* _EXERCISE DIRECTIONS_
Give again, word for word, every line in the entries below from the line with "- [x] 상품 컴포넌트를 구현한다." up to and including the line with "- [ ] 화면 너비가 768px 이상인 경우, 3열로 표시한다.", and no other line.
** DATA EXTRACT follows **
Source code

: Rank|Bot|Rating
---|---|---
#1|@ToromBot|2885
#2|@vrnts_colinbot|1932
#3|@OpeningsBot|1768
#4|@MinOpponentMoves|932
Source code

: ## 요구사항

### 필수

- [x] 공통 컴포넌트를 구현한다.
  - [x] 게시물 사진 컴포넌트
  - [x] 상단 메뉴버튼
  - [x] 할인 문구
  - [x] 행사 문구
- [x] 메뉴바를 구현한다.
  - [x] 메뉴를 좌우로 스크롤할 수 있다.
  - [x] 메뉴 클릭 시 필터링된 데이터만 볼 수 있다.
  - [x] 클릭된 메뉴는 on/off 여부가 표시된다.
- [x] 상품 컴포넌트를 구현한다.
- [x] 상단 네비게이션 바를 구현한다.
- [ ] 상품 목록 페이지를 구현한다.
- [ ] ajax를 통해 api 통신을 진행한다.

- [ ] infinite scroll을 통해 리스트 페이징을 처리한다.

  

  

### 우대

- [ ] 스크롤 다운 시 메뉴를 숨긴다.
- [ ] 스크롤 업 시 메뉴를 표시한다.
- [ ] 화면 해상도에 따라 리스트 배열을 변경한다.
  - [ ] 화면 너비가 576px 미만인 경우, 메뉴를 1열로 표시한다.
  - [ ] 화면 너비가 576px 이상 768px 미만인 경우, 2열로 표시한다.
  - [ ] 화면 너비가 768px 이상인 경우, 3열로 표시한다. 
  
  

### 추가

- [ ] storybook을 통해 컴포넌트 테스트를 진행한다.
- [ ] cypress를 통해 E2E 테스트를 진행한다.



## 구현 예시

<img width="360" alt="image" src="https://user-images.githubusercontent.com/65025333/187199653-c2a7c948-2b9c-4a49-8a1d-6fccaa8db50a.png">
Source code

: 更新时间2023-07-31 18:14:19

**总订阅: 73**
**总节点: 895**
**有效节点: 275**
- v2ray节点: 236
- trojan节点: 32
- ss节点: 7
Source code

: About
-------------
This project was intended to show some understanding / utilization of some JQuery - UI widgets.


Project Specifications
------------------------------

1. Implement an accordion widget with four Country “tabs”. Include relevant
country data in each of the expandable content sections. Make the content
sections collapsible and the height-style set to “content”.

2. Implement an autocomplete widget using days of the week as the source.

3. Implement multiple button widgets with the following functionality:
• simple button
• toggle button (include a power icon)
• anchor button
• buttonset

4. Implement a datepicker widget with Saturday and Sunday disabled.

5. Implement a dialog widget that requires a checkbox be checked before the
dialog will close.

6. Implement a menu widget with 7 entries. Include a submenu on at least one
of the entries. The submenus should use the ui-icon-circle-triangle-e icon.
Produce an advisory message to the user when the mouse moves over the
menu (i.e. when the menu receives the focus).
** End of DATA EXTRACT **
* _FINISHED TASK_
- [x] 상품 컴포넌트를 구현한다.
- [x] 상단 네비게이션 바를 구현한다.
- [ ] 상품 목록 페이지를 구현한다.
- [ ] ajax를 통해 api 통신을 진행한다.

- [ ] infinite scroll을 통해 리스트 페이징을 처리한다.

  

  

### 우대

- [ ] 스크롤 다운 시 메뉴를 숨긴다.
- [ ] 스크롤 업 시 메뉴를 표시한다.
- [ ] 화면 해상도에 따라 리스트 배열을 변경한다.
  - [ ] 화면 너비가 576px 미만인 경우, 메뉴를 1열로 표시한다.
  - [ ] 화면 너비가 576px 이상 768px 미만인 경우, 2열로 표시한다.
  - [ ] 화면 너비가 768px 이상인 경우, 3열로 표시한다. 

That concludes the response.